Bay leaves have been used in entomology as the active ingredient in killing jars. The crushed, fresh, young leaves are put into the jar under a layer of paper. The vapors they release kill insects slowly but effectively and keep the specimens relaxed and easy to mount. The leaves discourage the growth of molds. They are not effective for killing large beetles and similar specimens, but insects that have been killed in a cyanide killing jar can be transferred to a laurel jar to await mounting. There is confusion in the literature about whether Laurus nobilis is a source of cyanide to any practical extent, but there is no evidence that cyanide is relevant to its value in killing jars. It certainly is rich in various essential oil components that could incapacitate insects in high concentrations; such compounds include 1,8-cineole, alpha-terpinyl acetate, and methyl eugenol. It also is unclear to what extent the alleged effect of cyanide released by the crushed leaves has been mis-attributed to Laurus nobilis in confusion with the unrelated Prunus laurocerasus, the so-called cherry laurel, which certainly does contain dangerous concentrations of cyanogenic glycosides together with the enzymes to generate the hydrogen cyanide from the glycosides if the leaf is physically damaged.

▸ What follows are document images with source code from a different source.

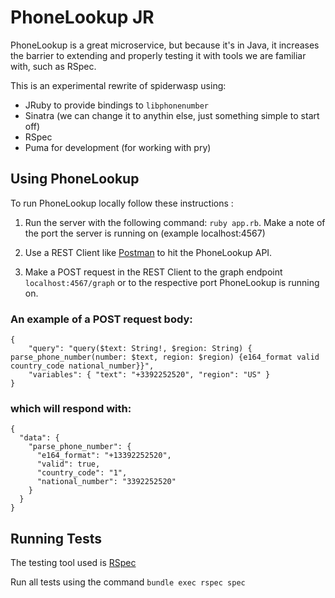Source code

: # PhoneLookup JR

PhoneLookup is a great microservice, but because it's in Java, it increases the barrier to extending and properly testing it with tools we are familiar with, such as RSpec.

This is an experimental rewrite of spiderwasp using:

- JRuby to provide bindings to `libphonenumber`
- Sinatra (we can change it to anythin else, just something simple to start off)
- RSpec
- Puma for development (for working with pry)

## Using PhoneLookup

To run PhoneLookup locally follow these instructions : 

1. Run the server with the following command: `ruby app.rb`. Make a note of the port the server is running on (example localhost:4567)

2. Use a REST Client like [Postman](https://www.getpostman.com/) to hit the PhoneLookup API.

3. Make a POST request in the REST Client to the graph endpoint `localhost:4567/graph` or to the respective port PhoneLookup is running on.

### An example of a POST request body:
```
{
    "query": "query($text: String!, $region: String) { parse_phone_number(number: $text, region: $region) {e164_format valid country_code national_number}}",
    "variables": { "text": "+3392252520", "region": "US" }
}
```
### which will respond with:

```
{
  "data": {
    "parse_phone_number": {
      "e164_format": "+13392252520",
      "valid": true,
      "country_code": "1",
      "national_number": "3392252520"
    }
  }
}
```
## Running Tests

The testing tool used is [RSpec](http://rspec.info/documentation/)

Run all tests using the command `bundle exec rspec spec`
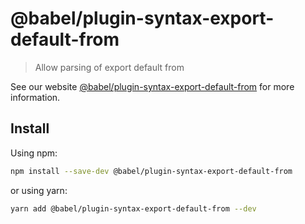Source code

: # @babel/plugin-syntax-export-default-from

> Allow parsing of export default from

See our website [@babel/plugin-syntax-export-default-from](https://babeljs.io/docs/en/babel-plugin-syntax-export-default-from) for more information.

## Install

Using npm:

```sh
npm install --save-dev @babel/plugin-syntax-export-default-from
```

or using yarn:

```sh
yarn add @babel/plugin-syntax-export-default-from --dev
```
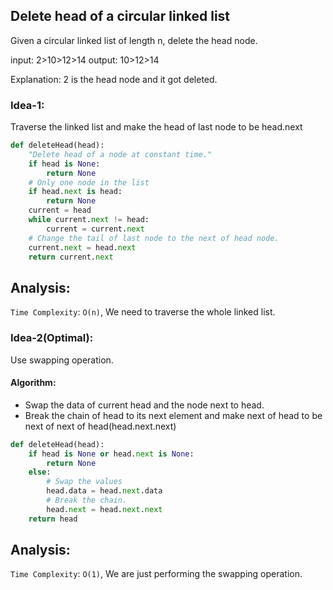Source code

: ## Delete head of a circular linked list

Given a circular linked list of length n, delete the head node.

input: 2>10>12>14
output: 10>12>14

Explanation: 2 is the head node and it got deleted.

### Idea-1:

Traverse the linked list and make the head of last node to be head.next

```py
def deleteHead(head):
    "Delete head of a node at constant time."
    if head is None:
        return None
    # Only one node in the list
    if head.next is head:
        return None
    current = head
    while current.next != head:
        current = current.next
    # Change the tail of last node to the next of head node.
    current.next = head.next
    return current.next


```

## Analysis:

`Time Complexity`: `O(n)`, We need to traverse the whole linked list.

### Idea-2(Optimal):

Use swapping operation.

#### Algorithm:

- Swap the data of current head and the node next to head.
- Break the chain of head to its next element and make next of head to be next of next of head(head.next.next)

```py
def deleteHead(head):
    if head is None or head.next is None:
        return None
    else:
        # Swap the values
        head.data = head.next.data
        # Break the chain.
        head.next = head.next.next
    return head

```

## Analysis:

`Time Complexity`: `O(1)`, We are just performing the swapping operation.
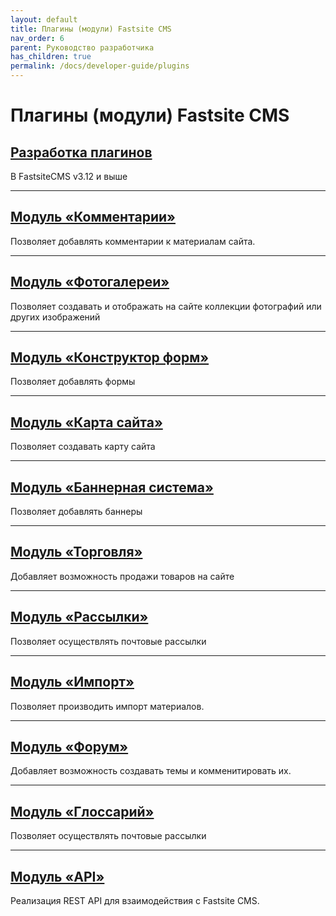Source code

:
 ```yaml
---
layout: default
title: Плагины (модули) Fastsite CMS
nav_order: 6
parent: Руководство разработчика
has_children: true
permalink: /docs/developer-guide/plugins
---
```


# Плагины (модули) Fastsite CMS

## [Разработка плагинов]({{site.baseurl}}/docs/developer-guide/plugins/develop.html)

В FastsiteCMS v3.12 и выше

---

## [Модуль «Комментарии»]({{site.baseurl}}/docs/developer-guide/plugins/comm.html)

Позволяет добавлять комментарии к материалам сайта.

---

## [Модуль «Фотогалереи»]({{site.baseurl}}/docs/developer-guide/plugins/photos.html)

Позволяет создавать и отображать на сайте коллекции фотографий или других изображений

---

## [Модуль «Конструктор форм»]({{site.baseurl}}/docs/developer-guide/plugins/forms.html)

Позволяет добавлять формы

---

## [Модуль «Карта сайта»]({{site.baseurl}}/docs/developer-guide/plugins/sitemap.html)

Позволяет создавать карту сайта

---

## [Модуль «Баннерная система»]({{site.baseurl}}/docs/developer-guide/plugins/banner.html)

Позволяет добавлять баннеры

---

## [Модуль «Торговля»]({{site.baseurl}}/docs/developer-guide/plugins/trade.html)

Добавляет возможность продажи товаров на сайте

---

## [Модуль «Рассылки»]({{site.baseurl}}/docs/developer-guide/plugins/send.html)

Позволяет осуществлять почтовые рассылки

---

## [Модуль «Импорт»]({{site.baseurl}}/docs/developer-guide/plugins/import.html)

Позволяет производить импорт материалов.

---

## [Модуль «Форум»]({{site.baseurl}}/docs/developer-guide/plugins/forum.html)

Добавляет возможность создавать темы и комменитировать их.

---

## [Модуль «Глоссарий»]({{site.baseurl}}/docs/developer-guide/plugins/glossary.html)

Позволяет осуществлять почтовые рассылки

---

## [Модуль «API»]({{site.baseurl}}/docs/developer-guide/plugins/api.html)

Реализация REST API для взаимодействия с Fastsite CMS.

Bay leaves are used in Eastern Orthodoxy liturgy. To mark Jesus' destruction of Hades and freeing of the dead, parishioners throw bay leaves and flowers into the air, letting them flutter to the ground.

==Safety==
Some members of the laurel family, as well as the unrelated but visually similar mountain laurel and cherry laurel, have leaves that are poisonous to humans and livestock. While these plants are not sold anywhere for culinary use, their visual similarity to bay leaves has led to the oft-repeated belief that bay leaves should be removed from food after cooking because they are poisonous. This is not true; bay leaves may be eaten without toxic effect. However, they remain unpleasantly stiff even after thorough cooking, and if swallowed whole or in large pieces they may pose a risk of harming the digestive tract or causing choking. Thus, most recipes that use bay leaves will recommend their removal after the cooking process has finished.

=== Canadian food and drug regulations ===
The Canadian government requires that ground bay leaves contain no more than 4.5% total ash material, with a maximum of 0.5% of which is insoluble in hydrochloric acid. To be considered dried, they must contain 7% moisture or less. The oil content cannot be less than 1 millilitre per 100 grams of the spice.